What you should do
Each entry listed below should be reproduced word for word.

::::::::

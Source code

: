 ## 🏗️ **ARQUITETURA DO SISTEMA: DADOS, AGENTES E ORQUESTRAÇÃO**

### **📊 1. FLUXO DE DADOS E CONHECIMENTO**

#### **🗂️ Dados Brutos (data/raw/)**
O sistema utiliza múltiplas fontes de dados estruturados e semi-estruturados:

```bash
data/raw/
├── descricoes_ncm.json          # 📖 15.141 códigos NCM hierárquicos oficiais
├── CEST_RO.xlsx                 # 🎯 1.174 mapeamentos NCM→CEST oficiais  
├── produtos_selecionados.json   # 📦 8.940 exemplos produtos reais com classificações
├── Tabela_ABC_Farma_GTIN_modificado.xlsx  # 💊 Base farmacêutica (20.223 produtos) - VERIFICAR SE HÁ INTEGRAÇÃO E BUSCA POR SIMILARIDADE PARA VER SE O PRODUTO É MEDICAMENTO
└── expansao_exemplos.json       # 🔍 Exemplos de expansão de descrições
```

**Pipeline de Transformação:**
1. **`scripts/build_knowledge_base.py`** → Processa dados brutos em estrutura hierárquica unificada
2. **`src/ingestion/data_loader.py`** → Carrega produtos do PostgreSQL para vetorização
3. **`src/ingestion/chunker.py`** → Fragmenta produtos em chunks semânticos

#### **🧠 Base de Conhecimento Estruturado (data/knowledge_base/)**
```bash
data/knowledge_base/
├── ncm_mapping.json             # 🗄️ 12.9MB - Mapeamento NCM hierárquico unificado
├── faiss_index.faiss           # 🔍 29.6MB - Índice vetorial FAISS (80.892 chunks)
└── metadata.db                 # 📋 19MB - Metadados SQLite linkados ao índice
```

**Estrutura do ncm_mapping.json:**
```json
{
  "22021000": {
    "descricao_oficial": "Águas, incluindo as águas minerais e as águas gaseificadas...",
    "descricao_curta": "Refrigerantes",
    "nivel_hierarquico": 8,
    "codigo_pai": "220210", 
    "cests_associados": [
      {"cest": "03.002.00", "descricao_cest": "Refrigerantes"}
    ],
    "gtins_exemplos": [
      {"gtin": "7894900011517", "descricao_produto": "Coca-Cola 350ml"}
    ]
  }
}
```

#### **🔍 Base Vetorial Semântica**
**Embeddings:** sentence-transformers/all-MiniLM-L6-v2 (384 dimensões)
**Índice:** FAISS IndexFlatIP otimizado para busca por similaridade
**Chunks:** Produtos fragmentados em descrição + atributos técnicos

::::::::

Response to the exercise
Source code

: ## 🏗️ **ARQUITETURA DO SISTEMA: DADOS, AGENTES E ORQUESTRAÇÃO**

### **📊 1. FLUXO DE DADOS E CONHECIMENTO**

#### **🗂️ Dados Brutos (data/raw/)**
O sistema utiliza múltiplas fontes de dados estruturados e semi-estruturados:

```bash
data/raw/
├── descricoes_ncm.json          # 📖 15.141 códigos NCM hierárquicos oficiais
├── CEST_RO.xlsx                 # 🎯 1.174 mapeamentos NCM→CEST oficiais  
├── produtos_selecionados.json   # 📦 8.940 exemplos produtos reais com classificações
├── Tabela_ABC_Farma_GTIN_modificado.xlsx  # 💊 Base farmacêutica (20.223 produtos) - VERIFICAR SE HÁ INTEGRAÇÃO E BUSCA POR SIMILARIDADE PARA VER SE O PRODUTO É MEDICAMENTO
└── expansao_exemplos.json       # 🔍 Exemplos de expansão de descrições
```

**Pipeline de Transformação:**
1. **`scripts/build_knowledge_base.py`** → Processa dados brutos em estrutura hierárquica unificada
2. **`src/ingestion/data_loader.py`** → Carrega produtos do PostgreSQL para vetorização
3. **`src/ingestion/chunker.py`** → Fragmenta produtos em chunks semânticos

#### **🧠 Base de Conhecimento Estruturado (data/knowledge_base/)**
```bash
data/knowledge_base/
├── ncm_mapping.json             # 🗄️ 12.9MB - Mapeamento NCM hierárquico unificado
├── faiss_index.faiss           # 🔍 29.6MB - Índice vetorial FAISS (80.892 chunks)
└── metadata.db                 # 📋 19MB - Metadados SQLite linkados ao índice
```

**Estrutura do ncm_mapping.json:**
```json
{
  "22021000": {
    "descricao_oficial": "Águas, incluindo as águas minerais e as águas gaseificadas...",
    "descricao_curta": "Refrigerantes",
    "nivel_hierarquico": 8,
    "codigo_pai": "220210", 
    "cests_associados": [
      {"cest": "03.002.00", "descricao_cest": "Refrigerantes"}
    ],
    "gtins_exemplos": [
      {"gtin": "7894900011517", "descricao_produto": "Coca-Cola 350ml"}
    ]
  }
}
```

#### **🔍 Base Vetorial Semântica**
**Embeddings:** sentence-transformers/all-MiniLM-L6-v2 (384 dimensões)
**Índice:** FAISS IndexFlatIP otimizado para busca por similaridade
**Chunks:** Produtos fragmentados em descrição + atributos técnicos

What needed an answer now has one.